Below are some records; each one is to be set down again exactly.

**Source data**:
========================================================================

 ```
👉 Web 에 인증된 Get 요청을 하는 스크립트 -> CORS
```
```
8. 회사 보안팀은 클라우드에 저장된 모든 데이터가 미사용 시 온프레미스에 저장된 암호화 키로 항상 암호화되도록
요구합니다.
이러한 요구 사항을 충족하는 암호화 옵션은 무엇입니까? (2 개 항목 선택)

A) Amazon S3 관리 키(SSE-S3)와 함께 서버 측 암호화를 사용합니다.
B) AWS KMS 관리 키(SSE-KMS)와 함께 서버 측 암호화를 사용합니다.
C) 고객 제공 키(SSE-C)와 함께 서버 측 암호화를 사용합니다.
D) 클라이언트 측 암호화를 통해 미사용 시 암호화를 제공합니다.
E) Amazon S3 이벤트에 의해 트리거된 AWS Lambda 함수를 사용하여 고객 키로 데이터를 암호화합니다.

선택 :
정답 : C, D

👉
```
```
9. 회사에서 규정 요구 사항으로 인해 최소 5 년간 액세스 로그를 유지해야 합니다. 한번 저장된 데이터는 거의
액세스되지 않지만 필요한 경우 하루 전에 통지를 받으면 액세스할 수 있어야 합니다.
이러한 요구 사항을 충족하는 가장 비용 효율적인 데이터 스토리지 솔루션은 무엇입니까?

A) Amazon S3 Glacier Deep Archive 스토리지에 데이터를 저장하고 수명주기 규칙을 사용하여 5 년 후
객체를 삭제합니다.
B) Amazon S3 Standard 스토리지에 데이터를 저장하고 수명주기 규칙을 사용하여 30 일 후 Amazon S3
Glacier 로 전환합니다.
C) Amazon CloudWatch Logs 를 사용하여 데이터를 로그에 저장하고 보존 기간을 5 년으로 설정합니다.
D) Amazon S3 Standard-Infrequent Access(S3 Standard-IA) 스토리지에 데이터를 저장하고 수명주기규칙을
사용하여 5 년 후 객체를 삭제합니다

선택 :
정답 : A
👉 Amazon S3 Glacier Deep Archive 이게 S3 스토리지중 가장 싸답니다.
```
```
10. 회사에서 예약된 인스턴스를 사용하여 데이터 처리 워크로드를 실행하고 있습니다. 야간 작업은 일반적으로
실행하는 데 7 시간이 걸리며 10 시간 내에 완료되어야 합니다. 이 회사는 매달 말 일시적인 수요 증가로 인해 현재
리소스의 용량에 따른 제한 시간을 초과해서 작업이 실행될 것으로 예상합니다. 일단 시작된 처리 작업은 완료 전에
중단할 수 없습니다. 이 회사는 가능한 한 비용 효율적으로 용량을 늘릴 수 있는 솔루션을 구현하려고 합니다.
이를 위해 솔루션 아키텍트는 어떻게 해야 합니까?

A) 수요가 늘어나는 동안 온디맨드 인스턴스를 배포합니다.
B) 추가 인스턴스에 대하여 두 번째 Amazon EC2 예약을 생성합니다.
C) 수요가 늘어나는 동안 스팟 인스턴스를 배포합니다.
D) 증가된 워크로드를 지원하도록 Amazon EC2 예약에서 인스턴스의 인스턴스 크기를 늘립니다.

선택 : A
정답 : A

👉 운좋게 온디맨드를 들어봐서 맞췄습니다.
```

========================================================================

**Expected output**:
 ```
👉 Web 에 인증된 Get 요청을 하는 스크립트 -> CORS
```
```
8. 회사 보안팀은 클라우드에 저장된 모든 데이터가 미사용 시 온프레미스에 저장된 암호화 키로 항상 암호화되도록
요구합니다.
이러한 요구 사항을 충족하는 암호화 옵션은 무엇입니까? (2 개 항목 선택)

A) Amazon S3 관리 키(SSE-S3)와 함께 서버 측 암호화를 사용합니다.
B) AWS KMS 관리 키(SSE-KMS)와 함께 서버 측 암호화를 사용합니다.
C) 고객 제공 키(SSE-C)와 함께 서버 측 암호화를 사용합니다.
D) 클라이언트 측 암호화를 통해 미사용 시 암호화를 제공합니다.
E) Amazon S3 이벤트에 의해 트리거된 AWS Lambda 함수를 사용하여 고객 키로 데이터를 암호화합니다.

선택 :
정답 : C, D

👉
```
```
9. 회사에서 규정 요구 사항으로 인해 최소 5 년간 액세스 로그를 유지해야 합니다. 한번 저장된 데이터는 거의
액세스되지 않지만 필요한 경우 하루 전에 통지를 받으면 액세스할 수 있어야 합니다.
이러한 요구 사항을 충족하는 가장 비용 효율적인 데이터 스토리지 솔루션은 무엇입니까?

A) Amazon S3 Glacier Deep Archive 스토리지에 데이터를 저장하고 수명주기 규칙을 사용하여 5 년 후
객체를 삭제합니다.
B) Amazon S3 Standard 스토리지에 데이터를 저장하고 수명주기 규칙을 사용하여 30 일 후 Amazon S3
Glacier 로 전환합니다.
C) Amazon CloudWatch Logs 를 사용하여 데이터를 로그에 저장하고 보존 기간을 5 년으로 설정합니다.
D) Amazon S3 Standard-Infrequent Access(S3 Standard-IA) 스토리지에 데이터를 저장하고 수명주기규칙을
사용하여 5 년 후 객체를 삭제합니다

선택 :
정답 : A
👉 Amazon S3 Glacier Deep Archive 이게 S3 스토리지중 가장 싸답니다.
```
```
10. 회사에서 예약된 인스턴스를 사용하여 데이터 처리 워크로드를 실행하고 있습니다. 야간 작업은 일반적으로
실행하는 데 7 시간이 걸리며 10 시간 내에 완료되어야 합니다. 이 회사는 매달 말 일시적인 수요 증가로 인해 현재
리소스의 용량에 따른 제한 시간을 초과해서 작업이 실행될 것으로 예상합니다. 일단 시작된 처리 작업은 완료 전에
중단할 수 없습니다. 이 회사는 가능한 한 비용 효율적으로 용량을 늘릴 수 있는 솔루션을 구현하려고 합니다.
이를 위해 솔루션 아키텍트는 어떻게 해야 합니까?

A) 수요가 늘어나는 동안 온디맨드 인스턴스를 배포합니다.
B) 추가 인스턴스에 대하여 두 번째 Amazon EC2 예약을 생성합니다.
C) 수요가 늘어나는 동안 스팟 인스턴스를 배포합니다.
D) 증가된 워크로드를 지원하도록 Amazon EC2 예약에서 인스턴스의 인스턴스 크기를 늘립니다.

선택 : A
정답 : A

👉 운좋게 온디맨드를 들어봐서 맞췄습니다.
```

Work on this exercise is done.